**BRIEF:**
The full listing, written out exactly and without images, is the expected result.

**EXTRACTED ENTRIES:**

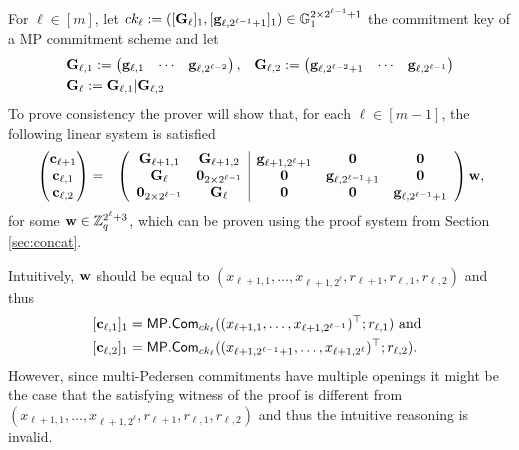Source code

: For \(\ell\in[m]\), let \(ck_\ell:=([\mathbf{{G}}_\ell]_1,\allowbreak[\mathbf{g}_{\ell,2^{\ell-1}+1}]_1)\in\mathbb{G}_1^{2\times{2^{\ell-1}+1}}\) the commitment key of a MP commitment scheme and let
\begin{align*}
&\mathbf{{G}}_{\ell,1}:=
\begin{pmatrix}
    \mathbf{g}_{\ell,1}&\cdots&\mathbf{g}_{\ell,2^{\ell-2}}
\end{pmatrix},
&\mathbf{{G}}_{\ell,2}:=
\begin{pmatrix}
    \mathbf{g}_{\ell,2^{\ell-2}+1}&\cdots&\mathbf{g}_{\ell,2^{\ell-1}}
\end{pmatrix}\\
&\mathbf{{G}}_\ell:=\mathbf{{G}}_{\ell,1}|\mathbf{{G}}_{\ell,2}
\end{align*}
To prove consistency the prover will show that, for each $\ell\in [m-1]$, the following linear system is satisfied
{\begin{align}
&\begin{pmatrix}
\mathbf{c}_{\ell+1}\\
\mathbf{c}_{\ell,1}\\
\mathbf{c}_{\ell,2}
\end{pmatrix}
=
&\left(\begin{array}{cc|ccc}
\mathbf{{G}}_{\ell+1,1}           & \mathbf{{G}}_{\ell+1,2}            & \mathbf{g}_{\ell+1,2^\ell+1} & \mathbf{0}                     & \mathbf{0}\\
\mathbf{{G}}_{\ell}               & \mathbf{{0}}_{2\times2^{\ell-1}}   & \mathbf{0}                   & \mathbf{g}_{\ell,2^{\ell-1}+1} & \mathbf{0} \\
\mathbf{{0}}_{2\times 2^{\ell-1}} & \mathbf{{G}}_{\ell}                & \mathbf{0}                   & \mathbf{0}                     & \mathbf{g}_{\ell,2^{\ell-1}+1}
\end{array}\right)
\mathbf{w},\label{eq-log-split}
\end{align}}%
for some \(\mathbf{w}\in\mathbb{Z}_q^{2^\ell+3}\), which can be proven using the proof system from Section \ref{sec:concat}.

Intuitively, \(\mathbf{w}\) should be equal to \((x_{\ell+1,1},\ldots,x_{\ell+1,2^{\ell}},\allowbreak r_{\ell+1},r_{\ell,1},r_{\ell,2})\) and thus 
\begin{align*}
&[\mathbf{c}_{\ell,1}]_1=\mathsf{MP}.\mathsf{Com}_{ck_\ell}(\allowbreak(x_{\ell+1,1},\ldots,x_{\ell+1,2^{\ell-1}})^\top;r_{\ell,1})\text{ and }\\
&[\mathbf{c}_{\ell,2}]_1=\mathsf{MP}.\mathsf{Com}_{ck_\ell}((x_{\ell+1,2^{\ell-1}+1},\ldots, x_{\ell+1,2^{\ell}})^\top;r_{\ell,2}).
\end{align*}
However, since multi-Pedersen commitments have multiple openings it might be the case that the satisfying witness of the proof is different from \((x_{\ell+1,1},\ldots,\allowbreak x_{\ell+1,2^\ell},r_{\ell+1},r_{\ell,1},r_{\ell,2})\) and thus the intuitive reasoning is invalid.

**EXERCISE OUTPUT:**
Source code

: For \(\ell\in[m]\), let \(ck_\ell:=([\mathbf{{G}}_\ell]_1,\allowbreak[\mathbf{g}_{\ell,2^{\ell-1}+1}]_1)\in\mathbb{G}_1^{2\times{2^{\ell-1}+1}}\) the commitment key of a MP commitment scheme and let
\begin{align*}
&\mathbf{{G}}_{\ell,1}:=
\begin{pmatrix}
    \mathbf{g}_{\ell,1}&\cdots&\mathbf{g}_{\ell,2^{\ell-2}}
\end{pmatrix},
&\mathbf{{G}}_{\ell,2}:=
\begin{pmatrix}
    \mathbf{g}_{\ell,2^{\ell-2}+1}&\cdots&\mathbf{g}_{\ell,2^{\ell-1}}
\end{pmatrix}\\
&\mathbf{{G}}_\ell:=\mathbf{{G}}_{\ell,1}|\mathbf{{G}}_{\ell,2}
\end{align*}
To prove consistency the prover will show that, for each $\ell\in [m-1]$, the following linear system is satisfied
{\begin{align}
&\begin{pmatrix}
\mathbf{c}_{\ell+1}\\
\mathbf{c}_{\ell,1}\\
\mathbf{c}_{\ell,2}
\end{pmatrix}
=
&\left(\begin{array}{cc|ccc}
\mathbf{{G}}_{\ell+1,1}           & \mathbf{{G}}_{\ell+1,2}            & \mathbf{g}_{\ell+1,2^\ell+1} & \mathbf{0}                     & \mathbf{0}\\
\mathbf{{G}}_{\ell}               & \mathbf{{0}}_{2\times2^{\ell-1}}   & \mathbf{0}                   & \mathbf{g}_{\ell,2^{\ell-1}+1} & \mathbf{0} \\
\mathbf{{0}}_{2\times 2^{\ell-1}} & \mathbf{{G}}_{\ell}                & \mathbf{0}                   & \mathbf{0}                     & \mathbf{g}_{\ell,2^{\ell-1}+1}
\end{array}\right)
\mathbf{w},\label{eq-log-split}
\end{align}}%
for some \(\mathbf{w}\in\mathbb{Z}_q^{2^\ell+3}\), which can be proven using the proof system from Section \ref{sec:concat}.

Intuitively, \(\mathbf{w}\) should be equal to \((x_{\ell+1,1},\ldots,x_{\ell+1,2^{\ell}},\allowbreak r_{\ell+1},r_{\ell,1},r_{\ell,2})\) and thus 
\begin{align*}
&[\mathbf{c}_{\ell,1}]_1=\mathsf{MP}.\mathsf{Com}_{ck_\ell}(\allowbreak(x_{\ell+1,1},\ldots,x_{\ell+1,2^{\ell-1}})^\top;r_{\ell,1})\text{ and }\\
&[\mathbf{c}_{\ell,2}]_1=\mathsf{MP}.\mathsf{Com}_{ck_\ell}((x_{\ell+1,2^{\ell-1}+1},\ldots, x_{\ell+1,2^{\ell}})^\top;r_{\ell,2}).
\end{align*}
However, since multi-Pedersen commitments have multiple openings it might be the case that the satisfying witness of the proof is different from \((x_{\ell+1,1},\ldots,\allowbreak x_{\ell+1,2^\ell},r_{\ell+1},r_{\ell,1},r_{\ell,2})\) and thus the intuitive reasoning is invalid.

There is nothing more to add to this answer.